Records from a data source
* * *

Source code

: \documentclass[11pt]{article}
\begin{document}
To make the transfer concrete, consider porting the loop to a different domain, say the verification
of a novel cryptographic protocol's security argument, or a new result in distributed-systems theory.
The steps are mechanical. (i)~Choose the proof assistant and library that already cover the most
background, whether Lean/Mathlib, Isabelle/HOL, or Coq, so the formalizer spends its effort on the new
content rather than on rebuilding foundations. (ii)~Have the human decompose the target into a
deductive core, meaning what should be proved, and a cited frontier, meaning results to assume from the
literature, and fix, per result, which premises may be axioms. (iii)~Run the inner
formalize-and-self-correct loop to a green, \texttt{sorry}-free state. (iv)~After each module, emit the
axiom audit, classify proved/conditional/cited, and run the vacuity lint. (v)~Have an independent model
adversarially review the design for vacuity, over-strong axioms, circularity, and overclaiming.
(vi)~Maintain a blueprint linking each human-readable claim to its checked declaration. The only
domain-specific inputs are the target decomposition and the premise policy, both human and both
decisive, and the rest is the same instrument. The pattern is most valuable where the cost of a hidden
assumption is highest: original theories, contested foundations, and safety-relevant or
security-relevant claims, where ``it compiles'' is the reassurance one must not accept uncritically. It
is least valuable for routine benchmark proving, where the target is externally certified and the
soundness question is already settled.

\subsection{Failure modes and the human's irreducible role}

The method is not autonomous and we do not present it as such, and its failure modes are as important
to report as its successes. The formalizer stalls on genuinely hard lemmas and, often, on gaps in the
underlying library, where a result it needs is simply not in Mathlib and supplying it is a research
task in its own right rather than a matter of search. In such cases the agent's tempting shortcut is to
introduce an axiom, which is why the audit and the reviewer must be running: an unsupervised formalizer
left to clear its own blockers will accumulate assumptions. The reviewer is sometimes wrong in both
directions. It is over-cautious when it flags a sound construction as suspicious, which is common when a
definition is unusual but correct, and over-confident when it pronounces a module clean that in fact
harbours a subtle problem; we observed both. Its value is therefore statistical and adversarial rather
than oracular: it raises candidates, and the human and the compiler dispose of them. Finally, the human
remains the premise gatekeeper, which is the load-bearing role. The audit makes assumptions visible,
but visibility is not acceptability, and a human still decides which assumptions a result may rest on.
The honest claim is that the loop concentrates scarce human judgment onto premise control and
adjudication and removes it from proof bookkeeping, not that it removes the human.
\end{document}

* * *

* _PROBLEM TO SOLVE_
Say how many lines in the entries above contain the string "that". Give the number by itself.

* _OUTPUT FOR THIS TASK_
4